Rangers general manager Chris Drury, who had been shopping Kreider as far back as the Rangers’ early-season slide last November, wasn’t going to wait to see if the aging winger would rebound and be worth his cap hit next season. While tough to swallow for a lifelong Ranger, it’s an understandable viewpoint. With limited salary cap flexibility this summer to retool his roster and higher-paid players having no-movement clauses, Kreider, who only has a 15-team no-trade clause, was always the most likely candidate to be moved this offseason to free up considerable spending money.
It’s presumably not how Kreider, whose 326 career goals rank third in Rangers franchise history behind Rod Gilbert (406) and Jean Ratelle (336), wanted his time in New York to end. It’s also an eerily familiar move. Former captain Jacob Trouba was made available for trade at the same time as Kreider and could now welcome his ex-teammate to Anaheim after the Ducks took him on, also with no retained money, midseason.
It’s not yet clear where Kreider could fit into the Ducks’ left-wing depth chart, which includes Cutter Gauthier, former Rangers teammate Frank Vatrano and now Trevor Zegras after the natural center was shifted away from the middle of the ice. Zegras is entering the final year of his contract and has been the subject of trade rumors for a few years now, while Vatrano is kicking off a three-year extension but has some experience playing the right side. If he shuffles over, that would make more room for Kreider to split top-six LW duties with the 21-year-old Gauthier, who’s coming off a 20-goal, 44-point rookie season.

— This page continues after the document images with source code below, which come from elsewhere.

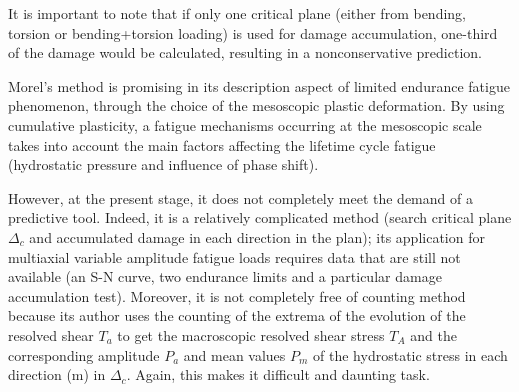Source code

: It is important to note that if only one critical plane
(either from bending, torsion or bending+torsion
loading) is used for damage accumulation, one-third of
the damage would be calculated, resulting in a nonconservative prediction.

Morel's method is promising in its description aspect of limited endurance fatigue phenomenon, through the choice of the  mesoscopic plastic deformation. By using cumulative plasticity, a fatigue mechanisms occurring at the mesoscopic scale takes into account the main factors affecting the lifetime cycle fatigue (hydrostatic pressure and influence of phase shift). 

However, at the present stage, it does not completely meet the demand of a predictive tool. Indeed, it is a relatively complicated method (search critical plane $\Delta_c$ and accumulated damage in each direction in the plan); its application for multiaxial variable amplitude fatigue loads requires data that are still not available (an S-N curve, two endurance limits and a particular  damage accumulation test). Moreover, it is not completely free of counting method because its author uses the counting of the extrema of the evolution of the resolved shear $T_a$ to get the macroscopic resolved shear stress $T_A$ and the corresponding amplitude $P_a$ and mean values $P_m$ of the hydrostatic stress in each direction (m) in $\Delta_c$. Again, this makes it difficult and daunting task.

The Rangers are at least slated to land a center prospect with moderate upside in Terrance. Anaheim selected the 20-year-old in the second round of the 2023 draft. He was the No. 10 prospect in their system, as opined by Scott Wheeler of The Athletic, amid a strong season for OHL Erie, where he was promoted to captain and finished the year with a 20-19–39 scoring line in 45 games. His season ended in February after a hit into the boards sent him to the hospital, although he was discharged within 24 hours. He is under contract – Anaheim signed him to his entry-level deal in April. Otherwise, they would have lost his signing rights on June 1.